▶

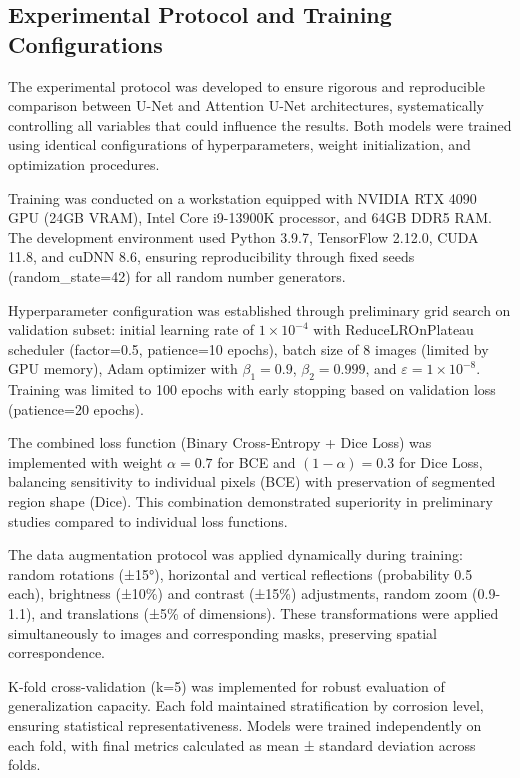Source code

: \documentclass[12pt,a4paper,twoside]{article}
\begin{document}
\subsection{Experimental Protocol and Training Configurations}
\label{subsec:experimental_protocol}

The experimental protocol was developed to ensure rigorous and reproducible comparison between U-Net and Attention U-Net architectures, systematically controlling all variables that could influence the results. Both models were trained using identical configurations of hyperparameters, weight initialization, and optimization procedures.

Training was conducted on a workstation equipped with NVIDIA RTX 4090 GPU (24GB VRAM), Intel Core i9-13900K processor, and 64GB DDR5 RAM. The development environment used Python 3.9.7, TensorFlow 2.12.0, CUDA 11.8, and cuDNN 8.6, ensuring reproducibility through fixed seeds (random\_state=42) for all random number generators.

Hyperparameter configuration was established through preliminary grid search on validation subset: initial learning rate of $1 \times 10^{-4}$ with ReduceLROnPlateau scheduler (factor=0.5, patience=10 epochs), batch size of 8 images (limited by GPU memory), Adam optimizer with $\beta_1=0.9$, $\beta_2=0.999$, and $\varepsilon=1 \times 10^{-8}$. Training was limited to 100 epochs with early stopping based on validation loss (patience=20 epochs).

The combined loss function (Binary Cross-Entropy + Dice Loss) was implemented with weight $\alpha=0.7$ for BCE and $(1-\alpha)=0.3$ for Dice Loss, balancing sensitivity to individual pixels (BCE) with preservation of segmented region shape (Dice). This combination demonstrated superiority in preliminary studies compared to individual loss functions.

The data augmentation protocol was applied dynamically during training: random rotations (±15°), horizontal and vertical reflections (probability 0.5 each), brightness (±10\%) and contrast (±15\%) adjustments, random zoom (0.9-1.1), and translations (±5\% of dimensions). These transformations were applied simultaneously to images and corresponding masks, preserving spatial correspondence.

K-fold cross-validation (k=5) was implemented for robust evaluation of generalization capacity. Each fold maintained stratification by corrosion level, ensuring statistical representativeness. Models were trained independently on each fold, with final metrics calculated as mean ± standard deviation across folds.
\end{document}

◀

What this task involves: In the listing above, find the line with "The experimental protocol" and the line with "Training was conducted"; output exactly those lines and all lines between them.

Task result:
The experimental protocol was developed to ensure rigorous and reproducible comparison between U-Net and Attention U-Net architectures, systematically controlling all variables that could influence the results. Both models were trained using identical configurations of hyperparameters, weight initialization, and optimization procedures.

Training was conducted on a workstation equipped with NVIDIA RTX 4090 GPU (24GB VRAM), Intel Core i9-13900K processor, and 64GB DDR5 RAM. The development environment used Python 3.9.7, TensorFlow 2.12.0, CUDA 11.8, and cuDNN 8.6, ensuring reproducibility through fixed seeds (random\_state=42) for all random number generators.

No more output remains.